Hydrogen peroxide (H2O2) is a green oxidant with an energy density comparable to that of compressed hydrogen, making it a promising candidate for chemical energy storage. Converting renewable energy into H2O2 via the photoelectrochemical water oxidation reaction offers a sustainable pathway, yet the competing oxygen evolution reaction limits the solar-to-chemical conversion (SCC) efficiency. Here, we develop a BiVO4 based photoanode combined with a conformal SnO2 passivation layer. A built-in electric field is established at the SnO2/BiVO4 heterojunction, which facilitates charge separation and promoting hole transport toward the SnO2 surface. The valence band edge of SnO2 is also thermodynamically favorable for H2O2 production. To further improve H2O2 production, a CaSnO3 cocatalyst is integrated on the photoanode, enabling enhanced reaction kinetics and selectivity toward 2e− water oxidation pathway.
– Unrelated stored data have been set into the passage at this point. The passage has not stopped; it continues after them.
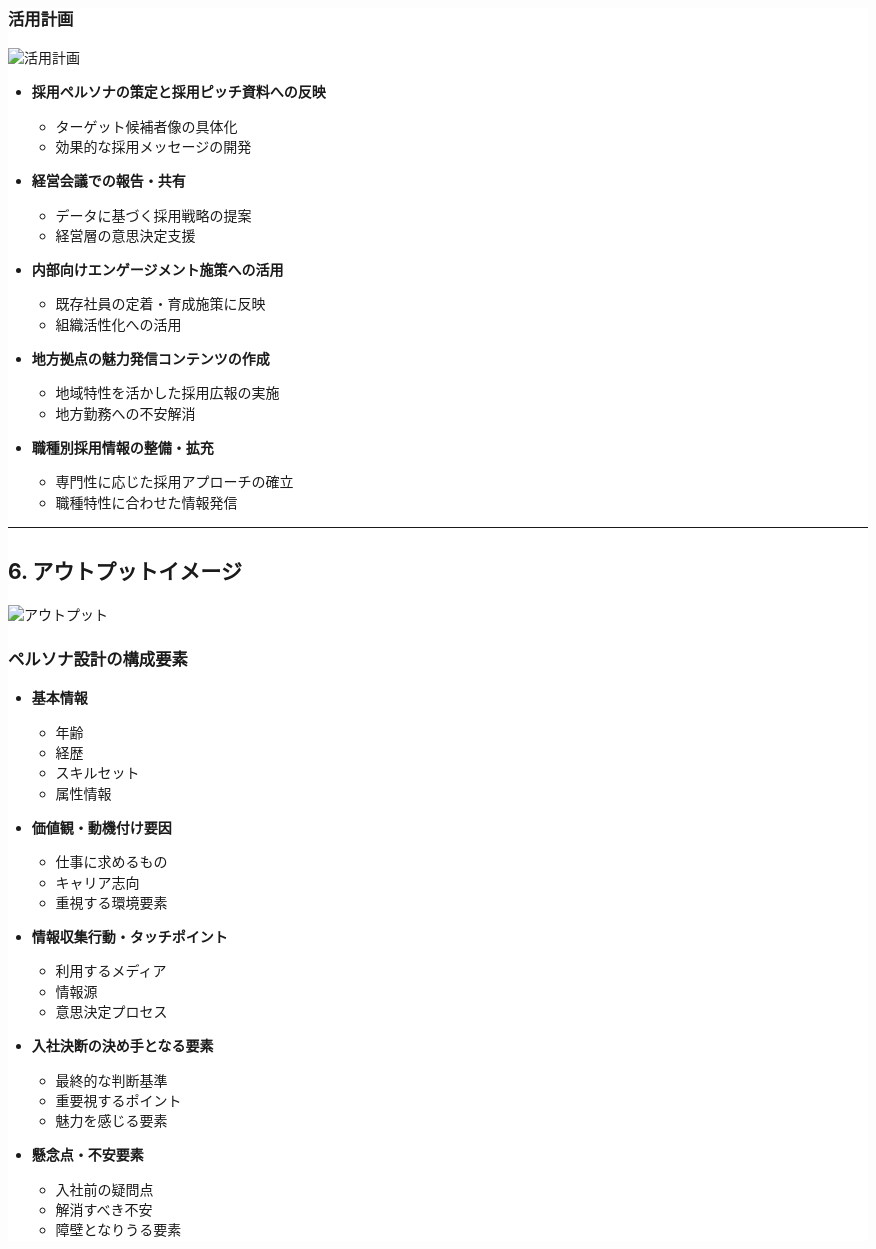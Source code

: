 ### 活用計画

![活用計画](https://via.placeholder.com/800x400)

- **採用ペルソナの策定と採用ピッチ資料への反映**
  - ターゲット候補者像の具体化
  - 効果的な採用メッセージの開発

- **経営会議での報告・共有**
  - データに基づく採用戦略の提案
  - 経営層の意思決定支援

- **内部向けエンゲージメント施策への活用**
  - 既存社員の定着・育成施策に反映
  - 組織活性化への活用

- **地方拠点の魅力発信コンテンツの作成**
  - 地域特性を活かした採用広報の実施
  - 地方勤務への不安解消

- **職種別採用情報の整備・拡充**
  - 専門性に応じた採用アプローチの確立
  - 職種特性に合わせた情報発信

---

## 6. アウトプットイメージ

![アウトプット](https://via.placeholder.com/800x400)

### ペルソナ設計の構成要素

- **基本情報**
  - 年齢
  - 経歴
  - スキルセット
  - 属性情報

- **価値観・動機付け要因**
  - 仕事に求めるもの
  - キャリア志向
  - 重視する環境要素

- **情報収集行動・タッチポイント**
  - 利用するメディア
  - 情報源
  - 意思決定プロセス

- **入社決断の決め手となる要素**
  - 最終的な判断基準
  - 重要視するポイント
  - 魅力を感じる要素

- **懸念点・不安要素**
  - 入社前の疑問点
  - 解消すべき不安
  - 障壁となりうる要素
The resulting CaSnO3/SnO2/BiVO4 photoanode achieves an average Faradaic efficiency of 90% over wide potential range of 0.6–2.1 VRHE, with a H2O2 generation rate of 0.838 µmol cm−2 min−1 and a photocurrent density of 5.44 mA·cm−2 at 1.23 VRHE. Photoelectrochemical device composed of CaSnO3/SnO2/BiVO4 photoanode and perovskite/Si photovoltaic simultaneously produce H2O2 and H2 without applied bias, which achieving SCC efficiency of 1.12%, the highest record to date for bias-free H2O2 production at a single photoanode.